### Exercise inputs ###

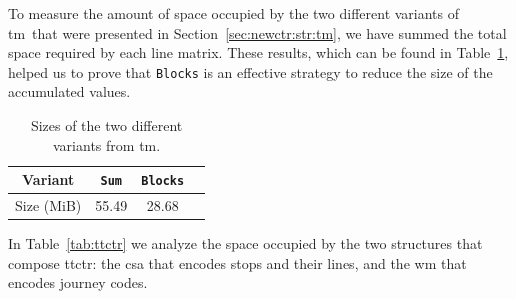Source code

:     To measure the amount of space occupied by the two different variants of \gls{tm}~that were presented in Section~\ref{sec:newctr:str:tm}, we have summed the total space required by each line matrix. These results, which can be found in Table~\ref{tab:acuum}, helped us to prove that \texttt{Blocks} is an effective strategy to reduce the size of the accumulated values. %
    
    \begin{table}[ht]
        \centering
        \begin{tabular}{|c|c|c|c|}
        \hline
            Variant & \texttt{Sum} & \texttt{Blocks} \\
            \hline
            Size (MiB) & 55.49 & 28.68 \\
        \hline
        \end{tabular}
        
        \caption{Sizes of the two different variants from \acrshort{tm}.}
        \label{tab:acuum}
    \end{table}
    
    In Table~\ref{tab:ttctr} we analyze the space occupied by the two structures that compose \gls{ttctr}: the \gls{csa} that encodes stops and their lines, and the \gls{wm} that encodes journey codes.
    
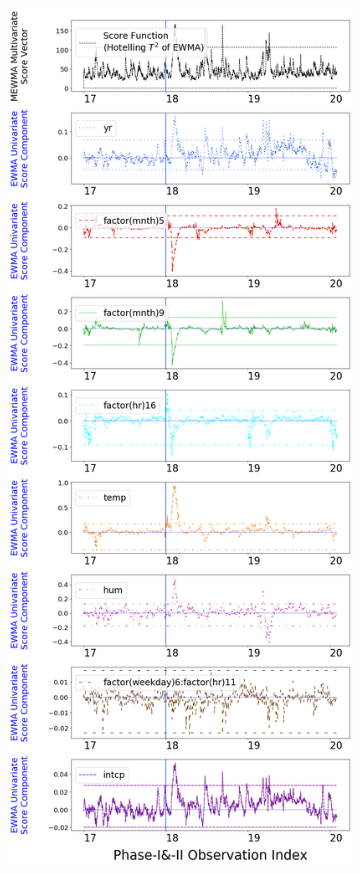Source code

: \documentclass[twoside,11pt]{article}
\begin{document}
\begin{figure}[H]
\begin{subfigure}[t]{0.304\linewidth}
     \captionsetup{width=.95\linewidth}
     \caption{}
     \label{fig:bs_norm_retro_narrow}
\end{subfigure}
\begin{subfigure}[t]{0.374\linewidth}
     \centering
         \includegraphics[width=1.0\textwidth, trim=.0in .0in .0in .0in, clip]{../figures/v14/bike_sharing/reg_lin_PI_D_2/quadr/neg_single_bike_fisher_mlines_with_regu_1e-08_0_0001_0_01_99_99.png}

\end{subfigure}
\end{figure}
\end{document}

###

Whenever the string "linewidth" turns up in a line above, copy that line out.

\begin{subfigure}[t]{0.304\linewidth}
     \captionsetup{width=.95\linewidth}
\begin{subfigure}[t]{0.374\linewidth}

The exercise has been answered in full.